Aujourd'hui nous reparlons de solidarité entre pays riches, pays pauvres, solidarité entre génération, euroscepticisme, sectarisme de tout poil..

Bref, les homos (à titre collectif hein, pas individuellement ?!!) font la preuve malgré eux, que si l'on s'exclue soi-même, si l'on n'établit pas de liens sociaux, c'est avant tout une forme de nombrilisme dont ils n'ont absolument pas l'exclusivité. Mais, s'agissant d'une minorité affligée, on ne peut que souligner, une fois de plus, un tit côté regrettable, à être ces êtres humains parfaitement représentatifs de tous les autres quant à un certain manque d'ouverture d'esprit, d'ouverture de cœur..

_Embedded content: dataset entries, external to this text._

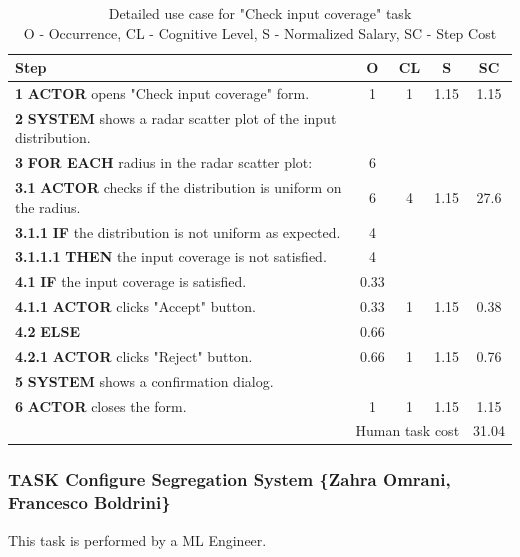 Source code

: \begin{table}[H]
\centering
\begin{tabularx}{\textwidth}{|X|c|c|c|c|}
\hline
\textbf{Step} & \textbf{O} & \textbf{CL} & \textbf{S} & \textbf{SC} \\
\hline
\textbf{1} \textbf{ACTOR} opens "Check input coverage" form. & 1 & 1 & 1.15 & 1.15 \\
\hline
\textbf{2} \textbf{SYSTEM} shows a radar scatter plot of the input distribution. & & & & \\
\hline
\textbf{3} \textbf{FOR EACH} radius in the radar scatter plot: & 6 & & & \\
\hline
\textbf{3.1} \textbf{ACTOR} checks if the distribution is uniform on the radius. & 6 & 4 & 1.15 & 27.6 \\
\hline
\textbf{3.1.1} \textbf{IF} the distribution is not uniform as expected. & 4 & & & \\
\hline
\textbf{3.1.1.1} \textbf{THEN} the input coverage is not satisfied. & 4 & & & \\
\hline
\textbf{4.1} \textbf{IF} the input coverage is satisfied. & 0.33 & & & \\
\hline
\textbf{4.1.1} \textbf{ACTOR} clicks "Accept" button. & 0.33 & 1 & 1.15 & 0.38 \\
\hline
\textbf{4.2} \textbf{ELSE} & 0.66 & & & \\
\hline
\textbf{4.2.1} \textbf{ACTOR} clicks "Reject" button. & 0.66 & 1 & 1.15 & 0.76 \\
\hline
\textbf{5} \textbf{SYSTEM} shows a confirmation dialog. & & & & \\
\hline
\textbf{6} \textbf{ACTOR} closes the form. & 1 & 1 & 1.15 & 1.15 \\
\hline
\multicolumn{4}{|r|}{Human task cost} & 31.04 \\
\hline
\end{tabularx}
\caption{Detailed use case for "Check input coverage" task\\ 
O - Occurrence, CL - Cognitive Level, S - Normalized Salary, SC - Step Cost}
\label{table:check_input_coverage}
\end{table}

\subsubsection{TASK Configure Segregation System \{Zahra Omrani, Francesco Boldrini\}}
This task is performed by a ML Engineer.

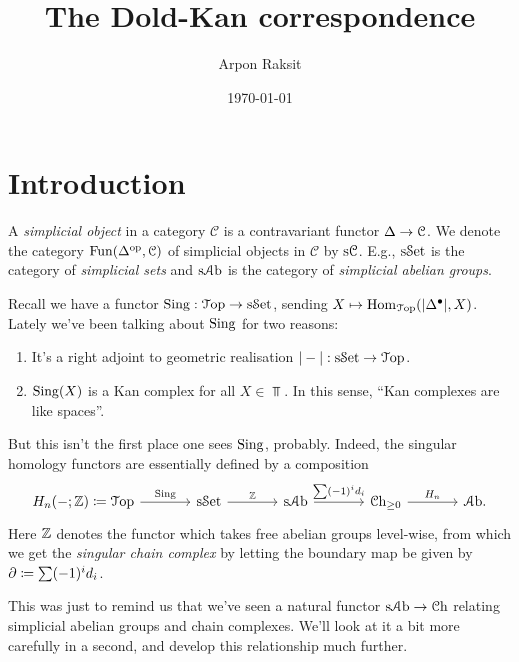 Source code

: 


\title{The Dold-Kan correspondence}
\author{Arpon Raksit}
\date{\today}


\maketitle
\thispagestyle{fancy}


\renewcommand{\C}{\mathcal{C}}

\section{Introduction}

\begin{definition}
  A \textit{simplicial object} in a category $\C$ is a contravariant
  functor $\Simplex \to \C$. We denote the category
  $\Fun(\Simplex^\op, \C)$ of simplicial objects in $\C$ by
  $\s\C$. E.g., $\mathrm{s}{\mathcal{S}\mathrm{et}}$ is the category of \textit{simplicial sets}
  and $\mathrm{s}{\mathcal{A}\mathrm{b}}$ is the category of \textit{simplicial abelian groups}.
\end{definition}

Recall we have a functor $\operatorname{Sing} : {\mathcal{T}\mathrm{op}} \to \mathrm{s}{\mathcal{S}\mathrm{et}}$, sending $X \mapsto
\operatorname{Hom}_{\mathcal{T}\mathrm{op}}(|\Delta^\bullet|, X)$. Lately we've been talking about
$\operatorname{Sing}$ for two reasons:
\begin{enumerate}
\item It's a right adjoint to geometric realisation $|-| : \mathrm{s}{\mathcal{S}\mathrm{et}} \to
  {\mathcal{T}\mathrm{op}}$.
\item $\operatorname{Sing}(X)$ is a Kan complex for all $X \in \Top$. In this sense,
  ``Kan complexes  are like spaces''.
\end{enumerate}
But this isn't the first place one sees $\operatorname{Sing}$, probably. Indeed, the
singular homology functors are essentially defined by a composition
\[
\begin{tikzcd}[column sep = large]
  \H_n(-;\Z) \coloneqq \Top \rar{\Sing} & \s\Set \rar{\Z} & \s\Ab
  \rar{\sum (-1)^i d_i} & \Ch_{\ge 0} \rar{\H_n} & \Ab.
\end{tikzcd}
\]
Here $\mathbb{Z}$ denotes the functor which takes free abelian groups
level-wise, from which we get the \textit{singular chain complex} by
letting the boundary map be given by $\partial \coloneqq \sum (-1)^i d_i$.

This was just to remind us that we've seen a natural functor $\mathrm{s}{\mathcal{A}\mathrm{b}}
\to {\mathcal{C}\mathrm{h}}$ relating simplicial abelian groups and chain complexes. We'll
look at it a bit more carefully in a second, and develop this
relationship much further.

A en croire nos aspirations identitaires récurrentes, donc, aujourd'hui, nous aurions une communauté gay à reconstruire.. et pas uniquement fondée sur des principes marketing.. et pas non plus à se réapproprier les valeurs hétéronormées tombées en désuétude comme on voudrait nous le faire croire à citer pour exemples le mariage homo ou nos revendications relatives au droit d'adoption.

Tout en faisant fi des tickets perdants hétéronormatifs, nous aurions cette possibilité d'être totalement exemplaires, quant à mettre en exergue des valeurs qui ne soient pas uniquement festives. Parce que des points communs et des traits de comportement exclusifs nous en avons..

Pour n'en citer qu'un relatif à notre " humanisme " tout singulier, selon une interprétation du texte biblique tout à fait valide (ze mythologie locale): l'homosexualité est un trait de caractère indépendant. Lequel même a une vocation.

Selon cette interprétation, la faculté d'aimer " différemment " est aussi faculté à aimer universellement, la différence d'orientation sexuelle est vocation à une philanthropie sincère. Là serait ce qu'ont de possible commun tous les homos de tous les temps et de toutes les générations. J'avoue que personnellement, à titre de quart de noblesse, rien ne me laisserait plus envieuse !!!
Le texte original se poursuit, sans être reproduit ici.